## WHAT THE TASK ASKS
For the word "pnpm", return each line of the data in which it occurs.

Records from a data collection
:::::

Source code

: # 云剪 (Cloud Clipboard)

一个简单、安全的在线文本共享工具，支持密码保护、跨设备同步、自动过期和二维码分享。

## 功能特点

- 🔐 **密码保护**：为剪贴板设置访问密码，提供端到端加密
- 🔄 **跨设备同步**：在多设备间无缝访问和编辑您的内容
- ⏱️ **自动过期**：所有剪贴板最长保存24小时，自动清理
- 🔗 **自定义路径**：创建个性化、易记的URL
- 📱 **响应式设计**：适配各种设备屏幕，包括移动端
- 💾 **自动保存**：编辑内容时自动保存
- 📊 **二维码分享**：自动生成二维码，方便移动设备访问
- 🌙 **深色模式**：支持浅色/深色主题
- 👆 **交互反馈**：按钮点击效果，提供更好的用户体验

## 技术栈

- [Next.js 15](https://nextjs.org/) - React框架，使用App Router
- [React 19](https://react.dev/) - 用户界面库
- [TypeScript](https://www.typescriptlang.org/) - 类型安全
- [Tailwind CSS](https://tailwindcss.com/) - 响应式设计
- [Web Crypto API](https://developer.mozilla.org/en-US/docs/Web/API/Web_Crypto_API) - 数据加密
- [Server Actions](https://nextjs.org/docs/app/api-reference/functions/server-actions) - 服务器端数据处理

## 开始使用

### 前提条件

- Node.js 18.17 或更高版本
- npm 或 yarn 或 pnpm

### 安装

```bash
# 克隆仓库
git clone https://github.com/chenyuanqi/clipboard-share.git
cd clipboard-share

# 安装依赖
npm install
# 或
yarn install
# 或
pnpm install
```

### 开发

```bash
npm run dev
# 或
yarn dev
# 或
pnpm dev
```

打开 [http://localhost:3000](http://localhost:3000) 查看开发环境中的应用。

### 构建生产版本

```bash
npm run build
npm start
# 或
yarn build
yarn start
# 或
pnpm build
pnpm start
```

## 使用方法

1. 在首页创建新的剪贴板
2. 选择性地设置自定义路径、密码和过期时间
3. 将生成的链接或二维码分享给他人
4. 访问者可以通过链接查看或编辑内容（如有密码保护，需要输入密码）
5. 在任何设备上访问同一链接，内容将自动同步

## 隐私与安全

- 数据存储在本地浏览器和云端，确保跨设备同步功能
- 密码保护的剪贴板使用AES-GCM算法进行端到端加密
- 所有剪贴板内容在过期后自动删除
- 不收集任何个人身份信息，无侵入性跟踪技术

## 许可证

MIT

:::::

## ANSWER BOX
- npm 或 yarn 或 pnpm
pnpm install
pnpm dev
pnpm build
pnpm start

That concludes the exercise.